Vancouver Prescriptions for Addicts Gain Attention as Heroin and Opioid Use Rises

VANCOUVER, British Columbia – Dave Napio started doing heroin over four decades ago, at 11 years old. Like many addicts these days, he heads to Vancouver’s gritty Downtown Eastside neighborhood when he needs a fix.

But instead of seeking out a dealer in a dark alley, Mr. Napio, 55, gets his three daily doses from a nurse at the Crosstown Clinic, the only medical facility in North America permitted to prescribe the narcotic at the center of an epidemic raging across the continent.

And instead of robbing banks and jewelry stores to support his habit, Mr. Napio is spending time making gold and silver jewelry, hoping to soon turn his hobby into a profession.

“My whole life is straightening out,” Mr. Napio, who spent 22 of his 55 years in prison, said during a recent interview in the clinic’s mirror-lined injection room. “I’m becoming the guy next door.”

Mr. Napio is one of 110 chronic addicts with prescriptions for diacetylmorphine hydrochloride, the active ingredient in heroin, which he injects three times a day at Crosstown as part of a treatment known as heroin maintenance. The program has been so successful at keeping addicts out of jail and away from emergency rooms that its supporters are seeking to expand it across Canada. But they have been hindered by a tangle of red tape and a yearslong court battle reflecting a conflict between medicine and politics on how to address drug addiction.

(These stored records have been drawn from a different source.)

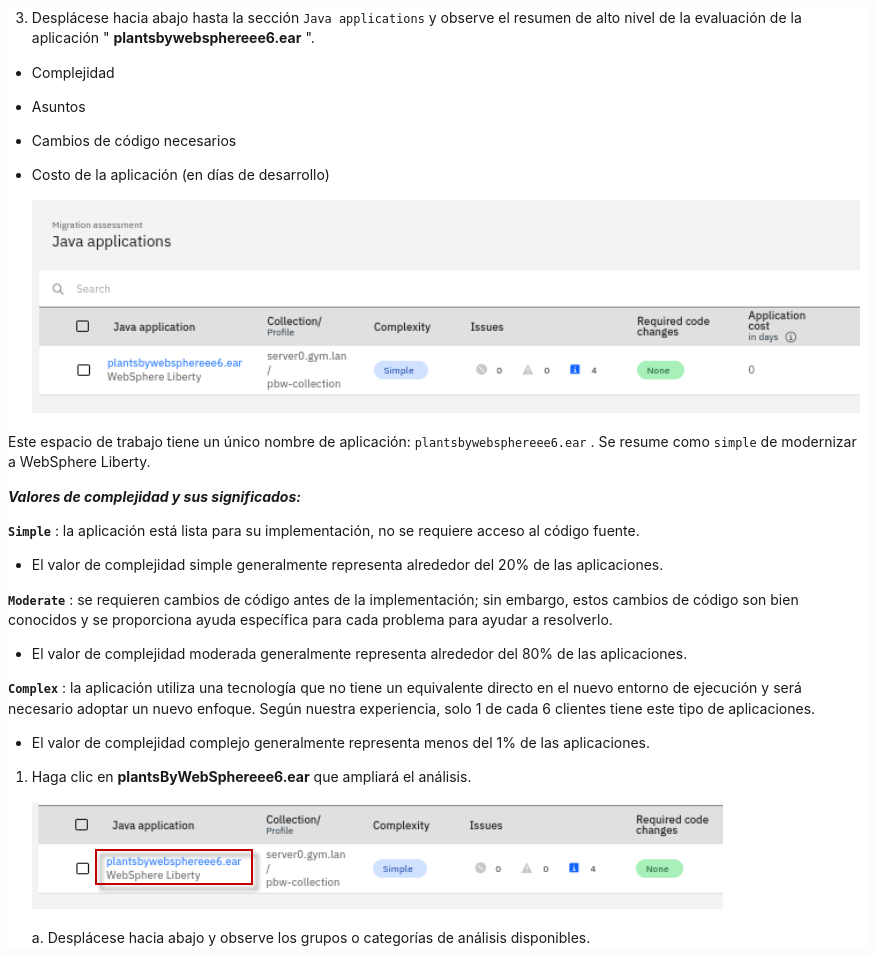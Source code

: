 3. Desplácese hacia abajo hasta la sección `Java applications` y observe el resumen de alto nivel de la evaluación de la aplicación " **plantsbywebsphereee6.ear** ".

- Complejidad

- Asuntos

- Cambios de código necesarios

- Costo de la aplicación (en días de desarrollo)

    ![](./images/media/image107.png)

Este espacio de trabajo tiene un único nombre de aplicación: `plantsbywebsphereee6.ear` . Se resume como `simple` de modernizar a WebSphere Liberty.

***Valores de complejidad y sus significados:***

**`Simple`** : la aplicación está lista para su implementación, no se requiere acceso al código fuente.

- El valor de complejidad simple generalmente representa alrededor del 20% de las aplicaciones.

**`Moderate`** : se requieren cambios de código antes de la implementación; sin embargo, estos cambios de código son bien conocidos y se proporciona ayuda específica para cada problema para ayudar a resolverlo.

- El valor de complejidad moderada generalmente representa alrededor del 80% de las aplicaciones.

**`Complex`** : la aplicación utiliza una tecnología que no tiene un equivalente directo en el nuevo entorno de ejecución y será necesario adoptar un nuevo enfoque. Según nuestra experiencia, solo 1 de cada 6 clientes tiene este tipo de aplicaciones.

- El valor de complejidad complejo generalmente representa menos del 1% de las aplicaciones.

1. Haga clic en **plantsByWebSphereee6.ear** que ampliará el análisis.

    ![Una captura de pantalla de una computadora Descripción generada automáticamente](./images/media/image108.png)

    a. Desplácese hacia abajo y observe los grupos o categorías de análisis disponibles.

The clinic’s prescription program began as a clinical trial more than a decade ago. But it has garnered more interest recently as a plague of illicit heroin use and fatal overdoses of legal painkillers has swept across the United States, fueling frustration over ideological and legal obstacles to forms of treatment that studies show halt the spread of disease through needles and prevent deaths.

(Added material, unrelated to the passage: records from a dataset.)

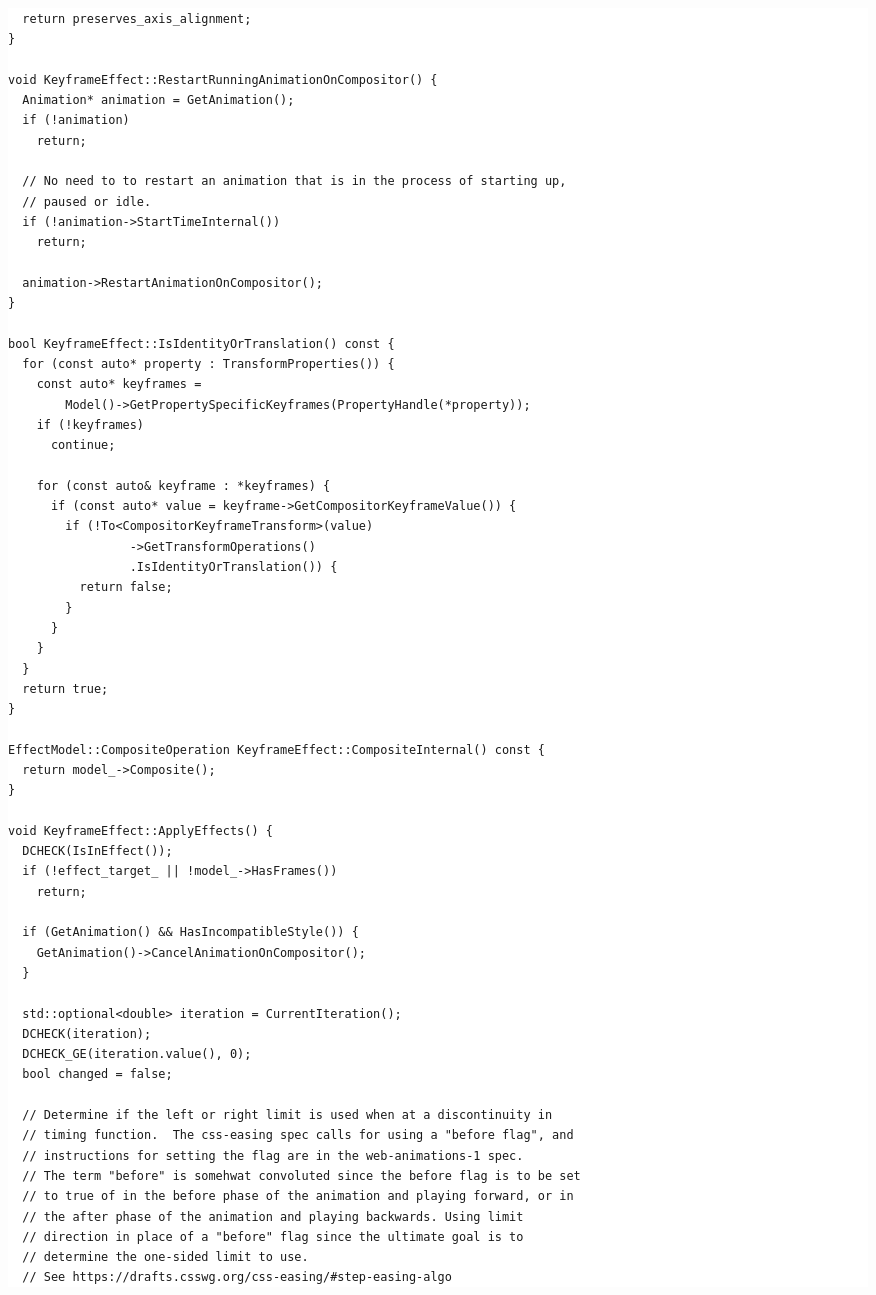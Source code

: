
 ```
  return preserves_axis_alignment;
}

void KeyframeEffect::RestartRunningAnimationOnCompositor() {
  Animation* animation = GetAnimation();
  if (!animation)
    return;

  // No need to to restart an animation that is in the process of starting up,
  // paused or idle.
  if (!animation->StartTimeInternal())
    return;

  animation->RestartAnimationOnCompositor();
}

bool KeyframeEffect::IsIdentityOrTranslation() const {
  for (const auto* property : TransformProperties()) {
    const auto* keyframes =
        Model()->GetPropertySpecificKeyframes(PropertyHandle(*property));
    if (!keyframes)
      continue;

    for (const auto& keyframe : *keyframes) {
      if (const auto* value = keyframe->GetCompositorKeyframeValue()) {
        if (!To<CompositorKeyframeTransform>(value)
                 ->GetTransformOperations()
                 .IsIdentityOrTranslation()) {
          return false;
        }
      }
    }
  }
  return true;
}

EffectModel::CompositeOperation KeyframeEffect::CompositeInternal() const {
  return model_->Composite();
}

void KeyframeEffect::ApplyEffects() {
  DCHECK(IsInEffect());
  if (!effect_target_ || !model_->HasFrames())
    return;

  if (GetAnimation() && HasIncompatibleStyle()) {
    GetAnimation()->CancelAnimationOnCompositor();
  }

  std::optional<double> iteration = CurrentIteration();
  DCHECK(iteration);
  DCHECK_GE(iteration.value(), 0);
  bool changed = false;

  // Determine if the left or right limit is used when at a discontinuity in
  // timing function.  The css-easing spec calls for using a "before flag", and
  // instructions for setting the flag are in the web-animations-1 spec.
  // The term "before" is somehwat convoluted since the before flag is to be set
  // to true of in the before phase of the animation and playing forward, or in
  // the after phase of the animation and playing backwards. Using limit
  // direction in place of a "before" flag since the ultimate goal is to
  // determine the one-sided limit to use.
  // See https://drafts.csswg.org/css-easing/#step-easing-algo
```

Canada and some European countries have long permitted needle exchanges and monitored injection sites. Prescription programs like Crosstown’s, for addicts whom replacement drugs like methadone do not seem to help, have been available for years in Britain, Denmark, Germany, the Netherlands and Switzerland. All these countries have reported significant decreases in drug abuse, crime and disease.